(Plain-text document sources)
##############################

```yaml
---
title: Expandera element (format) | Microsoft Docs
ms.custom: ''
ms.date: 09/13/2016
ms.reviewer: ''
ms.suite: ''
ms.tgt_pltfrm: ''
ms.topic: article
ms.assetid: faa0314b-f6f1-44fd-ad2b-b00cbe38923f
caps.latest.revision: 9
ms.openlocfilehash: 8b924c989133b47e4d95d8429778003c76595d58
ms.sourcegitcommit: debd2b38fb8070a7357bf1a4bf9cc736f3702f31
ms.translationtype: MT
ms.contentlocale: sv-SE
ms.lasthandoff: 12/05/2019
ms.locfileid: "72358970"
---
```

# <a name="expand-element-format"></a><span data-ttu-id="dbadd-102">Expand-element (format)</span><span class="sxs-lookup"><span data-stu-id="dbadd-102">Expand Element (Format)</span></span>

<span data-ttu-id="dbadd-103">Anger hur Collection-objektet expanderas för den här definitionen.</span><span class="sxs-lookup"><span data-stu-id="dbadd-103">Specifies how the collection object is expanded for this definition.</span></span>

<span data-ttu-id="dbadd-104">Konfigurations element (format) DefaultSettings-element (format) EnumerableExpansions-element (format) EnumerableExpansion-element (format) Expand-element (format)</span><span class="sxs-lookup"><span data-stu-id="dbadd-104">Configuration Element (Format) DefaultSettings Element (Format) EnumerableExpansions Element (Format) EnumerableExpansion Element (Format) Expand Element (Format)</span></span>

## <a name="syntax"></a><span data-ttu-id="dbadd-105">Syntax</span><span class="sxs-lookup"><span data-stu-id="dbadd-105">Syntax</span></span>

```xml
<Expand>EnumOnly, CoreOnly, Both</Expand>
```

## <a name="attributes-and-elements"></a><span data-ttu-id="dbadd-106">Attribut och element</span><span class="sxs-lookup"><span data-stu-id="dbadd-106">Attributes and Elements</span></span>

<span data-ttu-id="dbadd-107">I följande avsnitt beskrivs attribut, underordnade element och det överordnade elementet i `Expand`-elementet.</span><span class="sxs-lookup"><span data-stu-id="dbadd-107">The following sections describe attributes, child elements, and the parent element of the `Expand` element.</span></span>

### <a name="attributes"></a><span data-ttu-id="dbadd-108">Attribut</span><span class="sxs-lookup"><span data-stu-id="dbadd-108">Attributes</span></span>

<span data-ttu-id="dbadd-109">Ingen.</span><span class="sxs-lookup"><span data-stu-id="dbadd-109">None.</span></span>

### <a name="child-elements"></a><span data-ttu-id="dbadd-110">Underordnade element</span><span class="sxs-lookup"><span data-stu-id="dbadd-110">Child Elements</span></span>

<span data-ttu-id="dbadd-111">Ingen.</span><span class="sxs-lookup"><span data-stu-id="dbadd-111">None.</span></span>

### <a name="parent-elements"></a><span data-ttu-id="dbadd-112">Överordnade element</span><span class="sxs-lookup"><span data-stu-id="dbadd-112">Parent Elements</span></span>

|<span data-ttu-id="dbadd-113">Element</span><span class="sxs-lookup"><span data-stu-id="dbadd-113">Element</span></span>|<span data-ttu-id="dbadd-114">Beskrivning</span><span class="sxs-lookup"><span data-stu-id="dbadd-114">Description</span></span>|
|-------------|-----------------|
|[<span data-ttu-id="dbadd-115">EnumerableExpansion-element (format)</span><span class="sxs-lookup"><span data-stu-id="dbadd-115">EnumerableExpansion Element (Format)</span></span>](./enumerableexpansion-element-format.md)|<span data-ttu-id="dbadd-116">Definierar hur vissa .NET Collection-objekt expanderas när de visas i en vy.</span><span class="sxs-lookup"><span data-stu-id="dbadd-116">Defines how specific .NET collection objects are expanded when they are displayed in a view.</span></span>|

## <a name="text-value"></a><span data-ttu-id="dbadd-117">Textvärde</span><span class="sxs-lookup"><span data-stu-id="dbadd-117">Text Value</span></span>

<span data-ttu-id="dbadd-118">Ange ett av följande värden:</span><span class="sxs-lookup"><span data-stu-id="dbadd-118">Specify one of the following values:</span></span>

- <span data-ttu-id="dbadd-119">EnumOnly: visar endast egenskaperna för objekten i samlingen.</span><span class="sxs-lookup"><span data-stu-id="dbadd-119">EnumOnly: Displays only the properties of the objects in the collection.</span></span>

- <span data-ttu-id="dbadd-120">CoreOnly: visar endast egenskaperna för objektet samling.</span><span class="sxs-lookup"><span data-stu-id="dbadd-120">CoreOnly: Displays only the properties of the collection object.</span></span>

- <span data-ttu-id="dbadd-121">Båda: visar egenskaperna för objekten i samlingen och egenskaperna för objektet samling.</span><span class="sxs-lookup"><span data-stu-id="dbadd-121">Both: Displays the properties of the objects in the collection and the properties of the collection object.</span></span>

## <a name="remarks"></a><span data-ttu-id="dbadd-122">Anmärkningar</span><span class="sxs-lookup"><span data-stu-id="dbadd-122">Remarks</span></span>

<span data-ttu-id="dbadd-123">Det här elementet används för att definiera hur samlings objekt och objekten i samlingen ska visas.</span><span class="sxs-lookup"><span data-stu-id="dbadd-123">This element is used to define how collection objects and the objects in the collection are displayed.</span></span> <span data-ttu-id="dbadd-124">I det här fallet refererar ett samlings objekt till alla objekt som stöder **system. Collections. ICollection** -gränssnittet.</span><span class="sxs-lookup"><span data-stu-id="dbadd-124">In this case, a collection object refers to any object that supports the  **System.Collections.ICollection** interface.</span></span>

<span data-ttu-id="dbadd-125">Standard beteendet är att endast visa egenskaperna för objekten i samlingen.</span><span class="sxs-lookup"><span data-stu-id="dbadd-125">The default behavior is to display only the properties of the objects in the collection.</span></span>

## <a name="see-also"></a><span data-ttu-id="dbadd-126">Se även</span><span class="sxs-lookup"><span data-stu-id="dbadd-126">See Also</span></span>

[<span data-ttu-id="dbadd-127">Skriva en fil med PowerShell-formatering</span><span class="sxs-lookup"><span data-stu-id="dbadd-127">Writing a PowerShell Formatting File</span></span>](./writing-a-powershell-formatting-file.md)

##############################

◆ **Brief**: Set down, exactly as written, each line of the data from its opening line through the one containing "for this definition.</span></span>". Output nothing more.

◆ **Result of the exercise**:
```yaml
---
title: Expandera element (format) | Microsoft Docs
ms.custom: ''
ms.date: 09/13/2016
ms.reviewer: ''
ms.suite: ''
ms.tgt_pltfrm: ''
ms.topic: article
ms.assetid: faa0314b-f6f1-44fd-ad2b-b00cbe38923f
caps.latest.revision: 9
ms.openlocfilehash: 8b924c989133b47e4d95d8429778003c76595d58
ms.sourcegitcommit: debd2b38fb8070a7357bf1a4bf9cc736f3702f31
ms.translationtype: MT
ms.contentlocale: sv-SE
ms.lasthandoff: 12/05/2019
ms.locfileid: "72358970"
---
```

# <a name="expand-element-format"></a><span data-ttu-id="dbadd-102">Expand-element (format)</span><span class="sxs-lookup"><span data-stu-id="dbadd-102">Expand Element (Format)</span></span>

<span data-ttu-id="dbadd-103">Anger hur Collection-objektet expanderas för den här definitionen.</span><span class="sxs-lookup"><span data-stu-id="dbadd-103">Specifies how the collection object is expanded for this definition.</span></span>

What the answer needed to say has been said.